Marc gets quiet. “The boyfriend.”
“He’s not my boyfriend,” I quickly insist.
“Are you sleeping with him tonight?”
“You know what, Marc, until you actually break up, you’re not allowed to guilt-trip me,” I snap, surprising myself with my sudden backbone.
“No, darling, I’ll be right there,” I hear Marc say, presumably to her. Then he whispers to me, “I have to go. Wish me luck.”
And he clicks off the phone.
I have no idea what to think. I have no idea what the right answer is. Do I even want Marc anymore? I mean, sure, I love him and there’s a chemistry …
Actually, do I even love him? Or am I just in love with the romance? I’ve been wanting him to be free for years, and now that he’s about to be, I feel … clenched.
Why aren’t I happier about this?
But I am happy. I’m just in shock. Supposedly, some women who get proposed to need a few days to let everything sink in. It’s probably that. My phone beeps a text. I immediately check it.

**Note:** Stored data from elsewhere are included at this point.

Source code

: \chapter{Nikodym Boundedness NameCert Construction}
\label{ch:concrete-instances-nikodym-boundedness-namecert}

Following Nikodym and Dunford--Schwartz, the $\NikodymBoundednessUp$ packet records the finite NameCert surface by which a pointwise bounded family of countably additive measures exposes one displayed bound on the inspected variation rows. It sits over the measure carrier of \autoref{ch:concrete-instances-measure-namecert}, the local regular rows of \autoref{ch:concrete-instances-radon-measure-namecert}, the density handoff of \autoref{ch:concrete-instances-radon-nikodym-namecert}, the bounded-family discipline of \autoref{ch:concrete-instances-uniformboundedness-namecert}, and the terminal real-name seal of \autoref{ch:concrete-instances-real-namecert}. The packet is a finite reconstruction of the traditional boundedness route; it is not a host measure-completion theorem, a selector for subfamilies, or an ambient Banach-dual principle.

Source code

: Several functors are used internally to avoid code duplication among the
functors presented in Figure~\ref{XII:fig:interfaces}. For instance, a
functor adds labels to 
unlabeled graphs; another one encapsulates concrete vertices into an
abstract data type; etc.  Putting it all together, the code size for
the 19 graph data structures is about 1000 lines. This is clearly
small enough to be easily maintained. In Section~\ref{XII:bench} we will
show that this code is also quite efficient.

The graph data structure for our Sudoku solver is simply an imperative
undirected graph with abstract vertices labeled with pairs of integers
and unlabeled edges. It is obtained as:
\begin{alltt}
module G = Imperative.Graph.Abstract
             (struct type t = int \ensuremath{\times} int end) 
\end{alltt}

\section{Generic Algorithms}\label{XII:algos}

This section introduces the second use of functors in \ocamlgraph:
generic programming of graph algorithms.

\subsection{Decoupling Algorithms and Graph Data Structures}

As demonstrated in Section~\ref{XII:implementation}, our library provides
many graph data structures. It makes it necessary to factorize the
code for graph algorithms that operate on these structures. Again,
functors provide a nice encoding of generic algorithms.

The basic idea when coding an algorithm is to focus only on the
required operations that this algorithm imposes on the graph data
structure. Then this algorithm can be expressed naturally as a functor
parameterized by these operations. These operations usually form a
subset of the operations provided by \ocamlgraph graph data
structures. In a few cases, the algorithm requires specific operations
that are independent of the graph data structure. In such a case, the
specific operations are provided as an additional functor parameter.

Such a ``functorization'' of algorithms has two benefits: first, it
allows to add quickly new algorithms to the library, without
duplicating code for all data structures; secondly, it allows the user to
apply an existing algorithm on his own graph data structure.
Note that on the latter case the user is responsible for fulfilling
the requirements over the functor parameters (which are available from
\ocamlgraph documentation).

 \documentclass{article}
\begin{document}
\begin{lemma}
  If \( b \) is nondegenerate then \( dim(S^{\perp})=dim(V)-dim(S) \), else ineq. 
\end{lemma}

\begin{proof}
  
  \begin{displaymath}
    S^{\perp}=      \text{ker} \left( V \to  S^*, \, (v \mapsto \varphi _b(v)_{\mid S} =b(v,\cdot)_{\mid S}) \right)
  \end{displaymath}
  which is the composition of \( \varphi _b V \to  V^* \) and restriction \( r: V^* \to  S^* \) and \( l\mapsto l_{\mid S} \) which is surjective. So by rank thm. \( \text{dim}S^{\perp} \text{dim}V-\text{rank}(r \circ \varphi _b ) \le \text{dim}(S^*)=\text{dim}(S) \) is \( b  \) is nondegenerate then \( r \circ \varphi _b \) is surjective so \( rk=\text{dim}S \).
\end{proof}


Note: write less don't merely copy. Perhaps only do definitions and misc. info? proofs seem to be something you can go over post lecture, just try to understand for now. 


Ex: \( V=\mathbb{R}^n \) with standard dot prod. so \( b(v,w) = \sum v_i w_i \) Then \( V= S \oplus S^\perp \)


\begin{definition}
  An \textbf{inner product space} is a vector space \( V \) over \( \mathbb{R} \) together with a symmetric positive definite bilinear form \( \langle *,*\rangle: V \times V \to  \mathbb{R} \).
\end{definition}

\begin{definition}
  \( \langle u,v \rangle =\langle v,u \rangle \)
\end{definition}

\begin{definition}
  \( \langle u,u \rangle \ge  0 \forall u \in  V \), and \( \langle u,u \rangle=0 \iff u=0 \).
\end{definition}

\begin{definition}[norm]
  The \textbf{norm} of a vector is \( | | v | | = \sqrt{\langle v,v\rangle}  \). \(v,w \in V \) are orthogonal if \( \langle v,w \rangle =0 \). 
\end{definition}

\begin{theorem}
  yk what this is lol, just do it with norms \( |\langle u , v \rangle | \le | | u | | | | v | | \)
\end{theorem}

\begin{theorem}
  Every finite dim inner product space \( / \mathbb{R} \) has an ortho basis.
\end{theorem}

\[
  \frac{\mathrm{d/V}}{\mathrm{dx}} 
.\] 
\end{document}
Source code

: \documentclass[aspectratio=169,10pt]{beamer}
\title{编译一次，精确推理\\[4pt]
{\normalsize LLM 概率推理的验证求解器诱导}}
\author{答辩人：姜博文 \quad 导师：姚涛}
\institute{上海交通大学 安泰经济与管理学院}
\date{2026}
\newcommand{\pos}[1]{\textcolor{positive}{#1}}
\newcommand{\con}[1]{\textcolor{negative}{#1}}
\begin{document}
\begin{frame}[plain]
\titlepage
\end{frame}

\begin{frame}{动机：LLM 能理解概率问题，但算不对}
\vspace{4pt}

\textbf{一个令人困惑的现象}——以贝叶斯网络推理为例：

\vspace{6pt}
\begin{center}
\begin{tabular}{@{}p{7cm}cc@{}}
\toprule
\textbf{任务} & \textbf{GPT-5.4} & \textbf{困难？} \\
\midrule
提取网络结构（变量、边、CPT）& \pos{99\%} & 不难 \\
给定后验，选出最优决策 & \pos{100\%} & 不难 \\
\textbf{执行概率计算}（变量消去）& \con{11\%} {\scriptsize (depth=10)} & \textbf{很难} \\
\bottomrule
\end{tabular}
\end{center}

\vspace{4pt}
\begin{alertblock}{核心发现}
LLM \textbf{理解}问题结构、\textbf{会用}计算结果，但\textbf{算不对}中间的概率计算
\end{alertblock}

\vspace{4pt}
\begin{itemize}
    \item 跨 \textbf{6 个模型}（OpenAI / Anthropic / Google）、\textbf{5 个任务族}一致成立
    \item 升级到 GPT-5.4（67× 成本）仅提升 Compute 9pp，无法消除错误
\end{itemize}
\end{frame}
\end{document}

I’m passing out on the couch, trying to stay awake. If I don’t answer the door, knock harder.
Giovanni. Right.
Beautiful, super-nice Giovanni. Really one of the good ones. Jessie did an amazing job picking for me. I text him back:
Perfect.
Oh, and I made you the Italian hot chocolate we talked about. It’ll be waiting for you when you get here, Nice and warm.
Just like you.
I wasn’t going to say that, but yes. Now stop texting and get over here.
Be there in 20.
The kind of guy who gets up in the middle of the night to make me hot chocolate. The kind of guy you build a life with.
I’ll cancel my dinner with Marc.
Why couldn’t things have just worked out with Chris back in college? Then I wouldn’t be dealing with any of this drama.

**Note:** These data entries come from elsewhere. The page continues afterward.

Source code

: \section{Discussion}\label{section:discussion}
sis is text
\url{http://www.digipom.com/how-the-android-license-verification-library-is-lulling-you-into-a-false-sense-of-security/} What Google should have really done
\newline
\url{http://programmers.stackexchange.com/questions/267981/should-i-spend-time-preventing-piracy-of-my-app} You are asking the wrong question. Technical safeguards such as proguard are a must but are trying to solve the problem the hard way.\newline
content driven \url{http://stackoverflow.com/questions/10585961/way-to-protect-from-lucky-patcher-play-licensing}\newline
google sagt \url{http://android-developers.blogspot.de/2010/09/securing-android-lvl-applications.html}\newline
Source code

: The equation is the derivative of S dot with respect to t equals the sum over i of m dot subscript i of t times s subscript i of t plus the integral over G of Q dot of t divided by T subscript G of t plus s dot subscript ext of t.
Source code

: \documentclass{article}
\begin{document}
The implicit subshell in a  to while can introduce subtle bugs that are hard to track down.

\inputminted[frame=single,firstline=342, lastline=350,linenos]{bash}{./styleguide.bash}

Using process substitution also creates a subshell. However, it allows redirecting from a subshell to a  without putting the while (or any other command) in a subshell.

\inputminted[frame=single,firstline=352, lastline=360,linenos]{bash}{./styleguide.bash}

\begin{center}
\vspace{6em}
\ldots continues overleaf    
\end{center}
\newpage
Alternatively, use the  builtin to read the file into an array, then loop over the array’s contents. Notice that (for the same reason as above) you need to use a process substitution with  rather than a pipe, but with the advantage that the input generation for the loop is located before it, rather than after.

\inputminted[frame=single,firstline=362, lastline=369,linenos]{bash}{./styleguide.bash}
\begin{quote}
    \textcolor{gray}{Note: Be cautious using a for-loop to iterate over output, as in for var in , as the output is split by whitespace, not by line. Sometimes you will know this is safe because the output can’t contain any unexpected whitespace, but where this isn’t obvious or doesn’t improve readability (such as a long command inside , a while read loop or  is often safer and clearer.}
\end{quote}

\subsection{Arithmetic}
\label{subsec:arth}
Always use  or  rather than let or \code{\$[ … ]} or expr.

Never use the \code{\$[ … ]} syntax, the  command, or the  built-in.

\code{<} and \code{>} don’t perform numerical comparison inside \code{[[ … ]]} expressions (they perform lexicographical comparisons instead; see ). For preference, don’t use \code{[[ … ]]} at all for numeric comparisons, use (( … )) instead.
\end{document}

Where did that come from? Probably because I miss college. I miss having the certainty I had at twenty that my knight in shining armor would make my heart flutter, without being a dick. Without breaking my heart.
I sure wish I could get that certainty back at thirty-two.
Chapter Thirty-five
HOLLY
After saying good-bye to Jessie and Nat (and mouthing an exaggerated Thank you to them when Sven wasn’t looking), I follow him to his car, parked about a half block away. Ick. A white BMW. I don’t know why, but I find BMWs annoying. They don’t cut me off in traffic quite as often as Audis, but pretty close. Somehow, he didn’t seem like the type to buy a …
What is wrong with me? I am on a date with the guy I have had a crush on for months, and the little voice in my head is already trying to find fault with him.
Wait, is this a date? Is he just driving me home because Nat asked him to? I mean, he did come to the bar and hang out with me, but lots of my friends showed up tonight. That doesn’t necessarily mean anything. How can I figure out if this is an actual date?
“So…” I begin awkwardly as he clicks his car alarm and opens the passenger door for me. “Are you hungry? If you’re still awake, we could go get something to—”
Sven leans in and kisses me hungrily. So I guess he was hungry—just not for food.
I’m so not mad at that. Yay! I’m on a date!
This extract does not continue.